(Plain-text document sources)

* * *

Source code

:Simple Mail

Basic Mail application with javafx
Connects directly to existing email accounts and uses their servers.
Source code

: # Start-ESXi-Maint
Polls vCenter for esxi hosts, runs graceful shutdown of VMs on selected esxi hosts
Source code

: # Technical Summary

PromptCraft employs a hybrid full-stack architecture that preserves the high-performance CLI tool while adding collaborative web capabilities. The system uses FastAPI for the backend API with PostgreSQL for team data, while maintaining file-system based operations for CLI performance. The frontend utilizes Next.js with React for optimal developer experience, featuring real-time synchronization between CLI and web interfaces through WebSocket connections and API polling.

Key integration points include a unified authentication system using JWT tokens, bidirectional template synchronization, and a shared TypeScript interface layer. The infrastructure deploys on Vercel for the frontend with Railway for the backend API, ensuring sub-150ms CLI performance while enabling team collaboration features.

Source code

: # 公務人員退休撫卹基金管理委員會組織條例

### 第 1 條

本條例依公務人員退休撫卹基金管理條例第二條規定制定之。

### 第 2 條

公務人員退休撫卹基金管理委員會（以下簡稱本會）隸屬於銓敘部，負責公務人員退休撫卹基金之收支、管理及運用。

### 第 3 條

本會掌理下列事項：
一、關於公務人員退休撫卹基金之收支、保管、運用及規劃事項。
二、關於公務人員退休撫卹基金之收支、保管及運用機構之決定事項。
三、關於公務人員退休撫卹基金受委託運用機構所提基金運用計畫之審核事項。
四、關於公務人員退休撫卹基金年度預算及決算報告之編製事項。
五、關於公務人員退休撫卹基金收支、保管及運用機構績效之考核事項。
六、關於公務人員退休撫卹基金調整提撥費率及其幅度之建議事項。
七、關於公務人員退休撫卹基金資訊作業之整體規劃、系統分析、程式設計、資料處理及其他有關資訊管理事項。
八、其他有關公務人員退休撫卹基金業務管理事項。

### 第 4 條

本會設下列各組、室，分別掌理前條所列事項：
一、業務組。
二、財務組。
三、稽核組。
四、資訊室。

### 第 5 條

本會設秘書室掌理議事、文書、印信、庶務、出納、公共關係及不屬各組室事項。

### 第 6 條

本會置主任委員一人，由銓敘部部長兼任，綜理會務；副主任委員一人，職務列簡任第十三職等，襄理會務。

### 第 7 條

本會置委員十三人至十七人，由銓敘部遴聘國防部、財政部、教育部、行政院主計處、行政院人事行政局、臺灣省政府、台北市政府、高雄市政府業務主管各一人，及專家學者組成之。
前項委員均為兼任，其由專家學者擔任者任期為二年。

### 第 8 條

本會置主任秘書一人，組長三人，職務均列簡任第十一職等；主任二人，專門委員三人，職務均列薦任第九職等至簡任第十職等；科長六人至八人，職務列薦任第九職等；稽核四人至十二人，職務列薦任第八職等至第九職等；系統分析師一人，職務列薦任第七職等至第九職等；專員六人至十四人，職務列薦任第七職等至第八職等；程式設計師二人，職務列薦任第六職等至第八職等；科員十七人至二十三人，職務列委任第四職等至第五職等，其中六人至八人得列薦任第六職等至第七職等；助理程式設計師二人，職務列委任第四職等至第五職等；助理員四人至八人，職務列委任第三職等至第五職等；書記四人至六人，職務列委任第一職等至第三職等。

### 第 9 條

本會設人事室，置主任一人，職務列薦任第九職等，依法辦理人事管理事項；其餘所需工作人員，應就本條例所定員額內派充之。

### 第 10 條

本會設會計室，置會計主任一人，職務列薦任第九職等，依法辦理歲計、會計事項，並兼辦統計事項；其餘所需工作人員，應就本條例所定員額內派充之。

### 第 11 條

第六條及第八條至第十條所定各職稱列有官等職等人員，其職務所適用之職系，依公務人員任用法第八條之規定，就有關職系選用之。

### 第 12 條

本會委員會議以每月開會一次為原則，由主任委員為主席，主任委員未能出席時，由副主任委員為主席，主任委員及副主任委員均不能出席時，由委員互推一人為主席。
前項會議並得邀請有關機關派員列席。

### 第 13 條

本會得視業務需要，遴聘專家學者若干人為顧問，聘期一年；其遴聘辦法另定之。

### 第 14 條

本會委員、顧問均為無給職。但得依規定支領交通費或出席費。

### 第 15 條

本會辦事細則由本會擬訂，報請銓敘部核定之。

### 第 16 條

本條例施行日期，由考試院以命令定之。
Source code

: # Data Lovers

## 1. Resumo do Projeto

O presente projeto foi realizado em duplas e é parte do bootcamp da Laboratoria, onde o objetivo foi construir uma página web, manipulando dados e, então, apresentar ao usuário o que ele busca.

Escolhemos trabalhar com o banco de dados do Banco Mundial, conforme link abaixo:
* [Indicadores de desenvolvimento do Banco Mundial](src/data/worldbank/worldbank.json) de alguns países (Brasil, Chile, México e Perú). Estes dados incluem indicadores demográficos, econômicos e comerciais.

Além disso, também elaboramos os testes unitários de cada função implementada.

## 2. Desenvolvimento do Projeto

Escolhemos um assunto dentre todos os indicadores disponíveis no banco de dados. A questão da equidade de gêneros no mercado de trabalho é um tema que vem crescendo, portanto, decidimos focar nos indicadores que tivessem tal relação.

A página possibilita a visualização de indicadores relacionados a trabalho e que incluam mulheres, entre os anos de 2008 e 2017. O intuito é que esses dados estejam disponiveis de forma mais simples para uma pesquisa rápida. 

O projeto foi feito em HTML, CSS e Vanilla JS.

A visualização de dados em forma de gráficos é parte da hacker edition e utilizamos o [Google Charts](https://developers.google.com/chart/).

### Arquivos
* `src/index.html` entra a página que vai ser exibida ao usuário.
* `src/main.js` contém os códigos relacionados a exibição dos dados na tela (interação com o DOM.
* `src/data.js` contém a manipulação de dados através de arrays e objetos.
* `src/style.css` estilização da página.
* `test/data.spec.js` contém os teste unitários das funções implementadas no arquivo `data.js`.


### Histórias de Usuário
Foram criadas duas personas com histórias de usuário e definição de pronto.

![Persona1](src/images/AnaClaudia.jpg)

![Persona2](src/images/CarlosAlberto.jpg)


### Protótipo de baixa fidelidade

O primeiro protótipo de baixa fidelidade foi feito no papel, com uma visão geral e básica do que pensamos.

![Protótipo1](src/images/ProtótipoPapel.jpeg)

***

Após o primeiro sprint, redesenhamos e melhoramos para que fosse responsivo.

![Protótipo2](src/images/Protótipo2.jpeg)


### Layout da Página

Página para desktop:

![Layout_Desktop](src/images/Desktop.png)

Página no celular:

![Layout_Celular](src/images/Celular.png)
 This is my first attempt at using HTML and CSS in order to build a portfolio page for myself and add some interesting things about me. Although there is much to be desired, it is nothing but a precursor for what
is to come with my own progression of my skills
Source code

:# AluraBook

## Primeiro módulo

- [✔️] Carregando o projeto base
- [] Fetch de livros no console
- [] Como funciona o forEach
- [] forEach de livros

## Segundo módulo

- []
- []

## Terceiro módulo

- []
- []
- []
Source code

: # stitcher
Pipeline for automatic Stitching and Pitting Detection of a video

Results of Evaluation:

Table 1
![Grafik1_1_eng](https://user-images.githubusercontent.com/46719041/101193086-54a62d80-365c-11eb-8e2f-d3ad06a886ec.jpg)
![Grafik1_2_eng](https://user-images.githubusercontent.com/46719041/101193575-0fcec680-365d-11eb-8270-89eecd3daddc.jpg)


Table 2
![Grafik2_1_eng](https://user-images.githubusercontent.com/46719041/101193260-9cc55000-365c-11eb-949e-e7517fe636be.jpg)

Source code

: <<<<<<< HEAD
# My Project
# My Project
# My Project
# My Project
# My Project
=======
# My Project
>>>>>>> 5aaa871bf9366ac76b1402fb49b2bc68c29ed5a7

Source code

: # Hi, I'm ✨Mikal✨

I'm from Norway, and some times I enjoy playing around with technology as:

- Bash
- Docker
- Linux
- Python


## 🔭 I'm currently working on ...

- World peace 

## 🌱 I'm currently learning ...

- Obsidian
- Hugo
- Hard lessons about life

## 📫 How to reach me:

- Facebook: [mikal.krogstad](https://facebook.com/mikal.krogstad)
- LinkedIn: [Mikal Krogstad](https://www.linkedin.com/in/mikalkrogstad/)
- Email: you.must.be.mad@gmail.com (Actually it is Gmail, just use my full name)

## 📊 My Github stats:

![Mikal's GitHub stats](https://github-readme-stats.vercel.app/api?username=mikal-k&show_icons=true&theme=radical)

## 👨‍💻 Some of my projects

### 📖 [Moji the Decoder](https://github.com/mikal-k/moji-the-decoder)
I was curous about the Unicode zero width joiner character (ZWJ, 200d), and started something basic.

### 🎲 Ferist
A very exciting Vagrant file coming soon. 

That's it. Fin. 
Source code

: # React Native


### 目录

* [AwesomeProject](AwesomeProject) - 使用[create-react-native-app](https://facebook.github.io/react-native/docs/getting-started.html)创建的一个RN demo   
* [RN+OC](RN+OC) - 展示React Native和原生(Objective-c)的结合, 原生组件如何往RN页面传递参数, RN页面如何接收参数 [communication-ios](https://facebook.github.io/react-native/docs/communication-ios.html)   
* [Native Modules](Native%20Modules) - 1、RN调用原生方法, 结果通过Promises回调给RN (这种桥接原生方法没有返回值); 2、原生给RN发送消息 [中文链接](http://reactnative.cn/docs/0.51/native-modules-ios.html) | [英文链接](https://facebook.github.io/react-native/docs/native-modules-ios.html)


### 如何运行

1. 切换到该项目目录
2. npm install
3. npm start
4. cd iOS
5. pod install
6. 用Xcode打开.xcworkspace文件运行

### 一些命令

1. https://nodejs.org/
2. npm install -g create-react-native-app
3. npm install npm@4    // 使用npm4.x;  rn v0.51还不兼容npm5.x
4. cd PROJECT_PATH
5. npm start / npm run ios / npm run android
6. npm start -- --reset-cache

* * *

# [ASSIGNMENT]
Return a copy of each line in the entries that carries the string "images".

# [TASK RESULT]
![Persona1](src/images/AnaClaudia.jpg)
![Persona2](src/images/CarlosAlberto.jpg)
![Protótipo1](src/images/ProtótipoPapel.jpeg)
![Protótipo2](src/images/Protótipo2.jpeg)
![Layout_Desktop](src/images/Desktop.png)
![Layout_Celular](src/images/Celular.png)
![Grafik1_1_eng](https://user-images.githubusercontent.com/46719041/101193086-54a62d80-365c-11eb-8e2f-d3ad06a886ec.jpg)
![Grafik1_2_eng](https://user-images.githubusercontent.com/46719041/101193575-0fcec680-365d-11eb-8270-89eecd3daddc.jpg)
![Grafik2_1_eng](https://user-images.githubusercontent.com/46719041/101193260-9cc55000-365c-11eb-949e-e7517fe636be.jpg)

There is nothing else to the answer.